#### YOUR TASK:
Using the records below, write out the line with "K$が存在して$m = m't$．これより右下の可換がいえた．" and each line after it through the final one, exactly, and only those.

ENTRIES PROVIDED below:

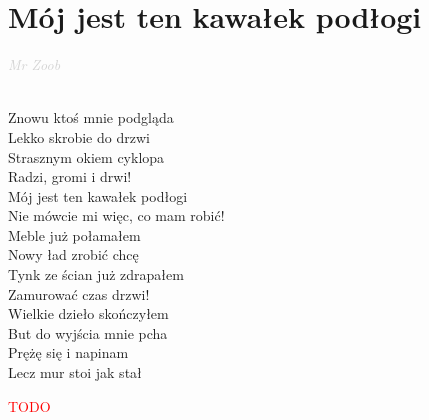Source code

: \documentclass[a5paper, 10pt]{book}
\begin{document}
\section{Mój jest ten kawałek podłogi}\textcolor{lightgray}{\textit{Mr Zoob}}\\~\\
\begin{minipage}[t]{0.8\textwidth}
Znowu ktoś mnie podgląda\\
Lekko skrobie do drzwi\\
Strasznym okiem cyklopa\\
Radzi, gromi i drwi!\\

\hspace*{5mm}Mój jest ten kawałek podłogi\\
\hspace*{5mm}Nie mówcie mi więc, co mam robić!\\

Meble już połamałem\\
Nowy ład zrobić chcę\\
Tynk ze ścian już zdrapałem\\
Zamurować czas drzwi!\\

Wielkie dzieło skończyłem\\
But do wyjścia mnie pcha\\
Prężę się i napinam\\
Lecz mur stoi jak stał\\

\end{minipage}
\begin{minipage}[t]{0.2\textwidth}
\textcolor{red}{TODO}\\
\end{minipage}

\newpage
\end{document}

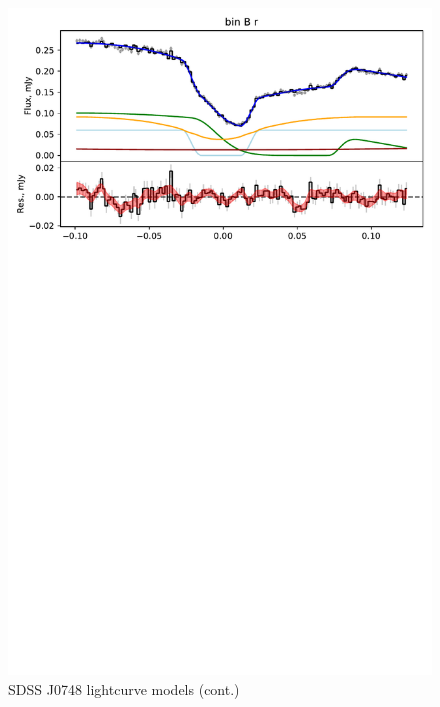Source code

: \begin{figure}
    \centering
    \includegraphics[width=\textwidth]{figures/results/SDSS0748/SDSS0748_3.pdf}
    \caption{SDSS J0748 lightcurve models (cont.)}
    \label{fig:SDSS J0748 all lightcurves cont 2}
\end{figure}
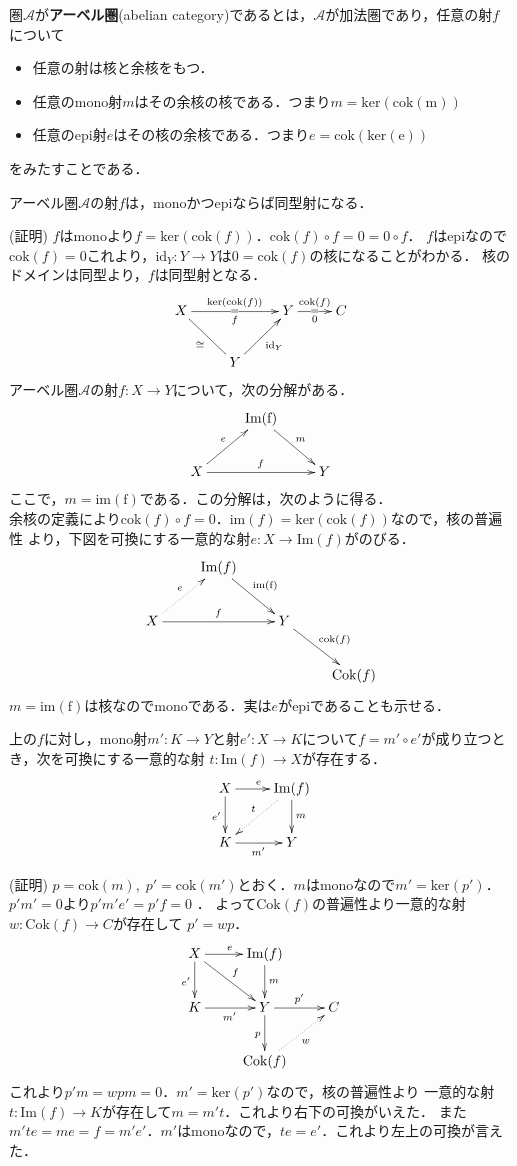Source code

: \begin{defi}
圏$\mathcal{A}$が{\bf アーベル圏}(abelian category)であるとは，$\mathcal{A}$が加法圏であり，任意の射$f$について
\begin{itemize}
\item 任意の射は核と余核をもつ．
\item 任意のmono射$m$はその余核の核である．つまり$m = \mathrm{ker}(\mathrm{cok(m)})$
\item 任意のepi射$e$はその核の余核である．つまり$e = \mathrm{cok}(\mathrm{ker(e)})$
\end{itemize}
をみたすことである．

\end{defi} \proofend

\begin{prop}
アーベル圏$\mathcal{A}$の射$f$は，monoかつepiならば同型射になる．
\end{prop}
(証明) $f$はmonoより$ f = \mathrm{ker}(\mathrm{cok}(f))$．$\mathrm{cok}(f) \circ f = 0 = 0 \circ f$．
$f$はepiなので$\mathrm{cok}(f) = 0$これより，$\mathrm{id}_Y:Y \to Y$は$0 = \mathrm{cok}(f)$の核になることがわかる．
核のドメインは同型より，$f$は同型射となる．
\[
\xymatrix{
X \ar[rr]^{\mathrm{ker}(\mathrm{cok}(f))}_{f} | = && Y\ar[r]_{0}^{\mathrm{cok}(f)} | = & C  \\
&Y \ar@{-}[ul]^{\cong} \ar[ur]_{\mathrm{id}_Y}
}
\]
\proofend
アーベル圏$\mathcal{A}$の射$f : X \to Y$について，次の分解がある．
\[
\xymatrix{
&\mathrm{Im(f)} \ar[rd]^m  \\
X\ar[ru]^e \ar[rr]^f  && Y
}
\]
ここで，$m=\mathrm{im(f)}$である．この分解は，次のように得る．\\
余核の定義により$\mathrm{cok}(f) \circ f = 0$．$\mathrm{im}(f) = \mathrm{ker}(\mathrm{cok}(f))$なので，核の普遍性
より，下図を可換にする一意的な射$e: X \to \mathrm{Im}(f)$がのびる．
\[
\xymatrix{
&\mathrm{Im}(f) \ar[rd]^{\mathrm{im(f)}} \\
X\ar@{.>}[ru]^e \ar[rr]^f  && Y \ar[rd]^{\mathrm{cok}(f)} \\
&&& \mathrm{Cok}(f)
}
\]
$m=\mathrm{im(f)}$は核なのでmonoである．実は$e$がepiであることも示せる．
\begin{lem}
上の$f$に対し，mono射$m': K \to Y$と射$e': X \to K$について$f=m' \circ e'$が成り立つとき，次を可換にする一意的な射
$t :\mathrm{Im}(f) \to X$が存在する．
\[
\xymatrix{
X \ar[d]_{e'} \ar[r]^{e} & \mathrm{Im}(f) \ar[d]^m  \ar@{.>}[ld]_t\\
K \ar[r]_{m'} & Y
}
\]
\end{lem}
(証明) 
$p = \mathrm{cok}(m) ,\;p' = \mathrm{cok}(m')$とおく．$m$はmonoなので$m' = \mathrm{ker}(p')$．
$p'  m' = 0$より$p'  m'  e' = p'  f = 0$ ．
よって$\mathrm{Cok}(f)$の普遍性より一意的な射$w : \mathrm{Cok}(f) \to C$が存在して
$p' = w p$．
\[
\xymatrix{
X \ar[d]_{e'} \ar[r]^e \ar[rd]^f 	& \mathrm{Im}(f)  \ar[d]^m  \\
K \ar[r]_{m'} 				& Y \ar[r]^{p'} \ar[d]_{p} &	C \\
						& \mathrm{Cok}(f) \ar@{.>}[ru]_w
}
\]
これより$p'  m = w  p  m = 0$．$m' = \mathrm{ker}(p')$なので，核の普遍性より
一意的な射$t:\mathrm{Im}(f) \to K$が存在して$m = m't$．これより右下の可換がいえた．
また$m'te = me = f = m'e'$．$m'$はmonoなので，$te = e'$．これより左上の可換が言えた．
\proofend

End of ENTRIES PROVIDED.

#### ANSWER FOR THIS EXERCISE:
一意的な射$t:\mathrm{Im}(f) \to K$が存在して$m = m't$．これより右下の可換がいえた．
また$m'te = me = f = m'e'$．$m'$はmonoなので，$te = e'$．これより左上の可換が言えた．
\proofend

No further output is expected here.